_EXERCISE DETAILS:_ Check each line of the entries below for the word "look", and copy the lines that have it.

_SOURCE RECORDS:_

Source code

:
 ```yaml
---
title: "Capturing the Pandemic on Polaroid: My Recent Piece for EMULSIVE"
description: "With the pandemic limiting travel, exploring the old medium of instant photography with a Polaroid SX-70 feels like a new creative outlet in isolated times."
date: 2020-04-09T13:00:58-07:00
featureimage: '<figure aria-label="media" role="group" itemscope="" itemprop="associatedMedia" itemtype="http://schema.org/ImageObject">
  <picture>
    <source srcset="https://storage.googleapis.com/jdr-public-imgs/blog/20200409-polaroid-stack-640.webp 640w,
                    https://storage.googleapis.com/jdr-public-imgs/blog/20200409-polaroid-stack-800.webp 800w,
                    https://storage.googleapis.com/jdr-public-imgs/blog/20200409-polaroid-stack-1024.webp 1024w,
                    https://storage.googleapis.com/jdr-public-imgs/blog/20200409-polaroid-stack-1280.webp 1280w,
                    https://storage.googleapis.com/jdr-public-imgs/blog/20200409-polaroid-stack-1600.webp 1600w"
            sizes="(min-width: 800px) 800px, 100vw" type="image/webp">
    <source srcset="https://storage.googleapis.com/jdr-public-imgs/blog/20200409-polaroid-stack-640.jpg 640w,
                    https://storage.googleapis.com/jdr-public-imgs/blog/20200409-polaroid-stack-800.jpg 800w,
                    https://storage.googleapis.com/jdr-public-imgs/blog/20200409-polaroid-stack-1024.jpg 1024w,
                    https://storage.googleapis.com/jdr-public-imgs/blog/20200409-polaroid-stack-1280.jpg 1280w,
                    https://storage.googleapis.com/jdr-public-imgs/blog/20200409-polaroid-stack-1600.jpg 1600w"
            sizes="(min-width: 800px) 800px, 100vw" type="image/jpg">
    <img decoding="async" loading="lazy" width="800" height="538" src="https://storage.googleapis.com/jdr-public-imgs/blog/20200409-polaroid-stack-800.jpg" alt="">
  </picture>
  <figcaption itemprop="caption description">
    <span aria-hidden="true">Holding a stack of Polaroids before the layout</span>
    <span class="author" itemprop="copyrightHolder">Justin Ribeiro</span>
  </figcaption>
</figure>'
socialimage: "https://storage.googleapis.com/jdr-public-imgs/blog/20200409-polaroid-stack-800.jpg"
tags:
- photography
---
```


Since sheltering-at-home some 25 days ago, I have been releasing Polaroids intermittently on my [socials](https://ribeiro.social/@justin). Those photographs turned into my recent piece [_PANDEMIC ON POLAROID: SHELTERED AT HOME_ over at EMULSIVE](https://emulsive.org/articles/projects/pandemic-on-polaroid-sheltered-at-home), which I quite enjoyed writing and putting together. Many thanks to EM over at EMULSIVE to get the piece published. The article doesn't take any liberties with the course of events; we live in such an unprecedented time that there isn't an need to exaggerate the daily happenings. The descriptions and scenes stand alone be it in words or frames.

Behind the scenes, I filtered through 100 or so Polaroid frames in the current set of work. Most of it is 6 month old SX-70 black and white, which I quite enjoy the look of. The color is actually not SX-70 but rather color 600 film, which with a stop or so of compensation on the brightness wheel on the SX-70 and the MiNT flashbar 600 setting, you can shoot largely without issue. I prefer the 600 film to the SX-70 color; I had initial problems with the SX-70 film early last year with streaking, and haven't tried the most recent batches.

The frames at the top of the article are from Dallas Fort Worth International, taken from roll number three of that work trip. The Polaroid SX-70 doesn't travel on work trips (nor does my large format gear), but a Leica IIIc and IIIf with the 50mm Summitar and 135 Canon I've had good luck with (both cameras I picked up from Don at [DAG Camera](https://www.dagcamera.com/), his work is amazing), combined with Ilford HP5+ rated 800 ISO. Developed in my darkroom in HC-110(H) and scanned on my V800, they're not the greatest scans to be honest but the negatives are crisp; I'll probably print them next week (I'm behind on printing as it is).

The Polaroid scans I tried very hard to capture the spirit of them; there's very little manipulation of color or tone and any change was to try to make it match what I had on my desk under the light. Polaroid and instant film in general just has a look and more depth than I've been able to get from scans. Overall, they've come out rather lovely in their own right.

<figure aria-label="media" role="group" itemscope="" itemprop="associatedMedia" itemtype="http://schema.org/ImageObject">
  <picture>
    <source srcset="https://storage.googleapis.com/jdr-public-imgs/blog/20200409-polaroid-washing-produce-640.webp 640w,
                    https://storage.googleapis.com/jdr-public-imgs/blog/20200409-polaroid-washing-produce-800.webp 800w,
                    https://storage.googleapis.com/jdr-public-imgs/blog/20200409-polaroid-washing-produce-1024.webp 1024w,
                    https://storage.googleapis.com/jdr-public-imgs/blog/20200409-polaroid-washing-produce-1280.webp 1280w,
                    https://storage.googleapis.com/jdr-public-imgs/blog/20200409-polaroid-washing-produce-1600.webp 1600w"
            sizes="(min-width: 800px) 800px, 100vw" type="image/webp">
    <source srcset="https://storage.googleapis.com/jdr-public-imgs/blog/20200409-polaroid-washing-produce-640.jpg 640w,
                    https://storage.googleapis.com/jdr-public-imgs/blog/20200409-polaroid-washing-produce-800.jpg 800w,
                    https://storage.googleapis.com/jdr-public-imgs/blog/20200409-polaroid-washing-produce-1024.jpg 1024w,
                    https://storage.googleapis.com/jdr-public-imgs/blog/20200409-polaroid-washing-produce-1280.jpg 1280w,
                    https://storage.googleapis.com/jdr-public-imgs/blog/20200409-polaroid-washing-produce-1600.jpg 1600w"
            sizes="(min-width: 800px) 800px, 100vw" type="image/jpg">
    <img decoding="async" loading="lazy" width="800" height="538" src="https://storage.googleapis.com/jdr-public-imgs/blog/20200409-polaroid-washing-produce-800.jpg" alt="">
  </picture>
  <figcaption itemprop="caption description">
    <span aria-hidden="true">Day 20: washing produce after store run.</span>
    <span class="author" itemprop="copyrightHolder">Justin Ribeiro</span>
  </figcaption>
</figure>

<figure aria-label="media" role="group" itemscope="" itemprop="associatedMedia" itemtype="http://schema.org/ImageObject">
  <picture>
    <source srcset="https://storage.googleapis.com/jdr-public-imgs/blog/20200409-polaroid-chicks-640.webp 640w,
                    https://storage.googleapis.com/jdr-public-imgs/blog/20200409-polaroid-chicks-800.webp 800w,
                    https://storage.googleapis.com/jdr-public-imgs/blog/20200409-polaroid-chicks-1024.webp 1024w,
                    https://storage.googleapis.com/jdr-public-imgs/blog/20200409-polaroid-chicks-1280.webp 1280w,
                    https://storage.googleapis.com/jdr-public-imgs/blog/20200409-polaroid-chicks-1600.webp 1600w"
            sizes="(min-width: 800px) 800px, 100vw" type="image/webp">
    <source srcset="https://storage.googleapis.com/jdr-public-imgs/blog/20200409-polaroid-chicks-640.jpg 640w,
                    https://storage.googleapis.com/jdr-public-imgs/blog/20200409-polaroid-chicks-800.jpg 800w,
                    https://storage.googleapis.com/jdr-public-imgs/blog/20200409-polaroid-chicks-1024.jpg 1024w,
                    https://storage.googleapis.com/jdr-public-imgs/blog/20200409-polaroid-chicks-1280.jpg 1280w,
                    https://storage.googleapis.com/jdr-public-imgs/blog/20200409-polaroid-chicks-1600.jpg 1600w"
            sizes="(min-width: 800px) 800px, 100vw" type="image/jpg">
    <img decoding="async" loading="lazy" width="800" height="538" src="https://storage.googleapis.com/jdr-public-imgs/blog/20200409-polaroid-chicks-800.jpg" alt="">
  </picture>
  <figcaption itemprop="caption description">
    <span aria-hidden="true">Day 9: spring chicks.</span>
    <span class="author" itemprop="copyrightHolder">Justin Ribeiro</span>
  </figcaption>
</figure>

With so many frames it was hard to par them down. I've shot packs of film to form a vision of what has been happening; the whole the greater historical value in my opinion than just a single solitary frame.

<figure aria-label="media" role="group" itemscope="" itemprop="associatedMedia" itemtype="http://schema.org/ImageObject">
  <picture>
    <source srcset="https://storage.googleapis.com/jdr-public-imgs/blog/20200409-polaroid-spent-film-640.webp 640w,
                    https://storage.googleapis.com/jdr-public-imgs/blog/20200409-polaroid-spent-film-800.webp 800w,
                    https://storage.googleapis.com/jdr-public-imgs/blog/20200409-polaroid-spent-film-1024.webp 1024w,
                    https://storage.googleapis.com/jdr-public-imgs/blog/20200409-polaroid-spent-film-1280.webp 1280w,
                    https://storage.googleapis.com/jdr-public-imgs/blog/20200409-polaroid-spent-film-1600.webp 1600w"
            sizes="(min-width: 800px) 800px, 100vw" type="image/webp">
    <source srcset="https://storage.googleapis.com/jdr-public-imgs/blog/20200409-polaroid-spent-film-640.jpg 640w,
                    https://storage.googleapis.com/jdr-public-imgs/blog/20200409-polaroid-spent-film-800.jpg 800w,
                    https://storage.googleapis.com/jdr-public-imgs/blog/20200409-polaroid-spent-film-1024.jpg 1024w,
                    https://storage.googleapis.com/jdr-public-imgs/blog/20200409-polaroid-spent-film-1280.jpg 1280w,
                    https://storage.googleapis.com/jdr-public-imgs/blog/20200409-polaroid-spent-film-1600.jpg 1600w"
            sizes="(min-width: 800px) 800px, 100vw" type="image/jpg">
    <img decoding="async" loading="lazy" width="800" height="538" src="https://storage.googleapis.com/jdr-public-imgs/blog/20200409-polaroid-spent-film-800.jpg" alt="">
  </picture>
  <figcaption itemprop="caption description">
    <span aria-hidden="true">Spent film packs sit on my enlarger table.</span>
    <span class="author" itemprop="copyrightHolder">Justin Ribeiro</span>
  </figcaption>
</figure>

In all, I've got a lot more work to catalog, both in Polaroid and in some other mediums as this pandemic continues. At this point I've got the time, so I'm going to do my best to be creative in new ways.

_EXERCISE SOLUTION:_
Behind the scenes, I filtered through 100 or so Polaroid frames in the current set of work. Most of it is 6 month old SX-70 black and white, which I quite enjoy the look of. The color is actually not SX-70 but rather color 600 film, which with a stop or so of compensation on the brightness wheel on the SX-70 and the MiNT flashbar 600 setting, you can shoot largely without issue. I prefer the 600 film to the SX-70 color; I had initial problems with the SX-70 film early last year with streaking, and haven't tried the most recent batches.
The Polaroid scans I tried very hard to capture the spirit of them; there's very little manipulation of color or tone and any change was to try to make it match what I had on my desk under the light. Polaroid and instant film in general just has a look and more depth than I've been able to get from scans. Overall, they've come out rather lovely in their own right.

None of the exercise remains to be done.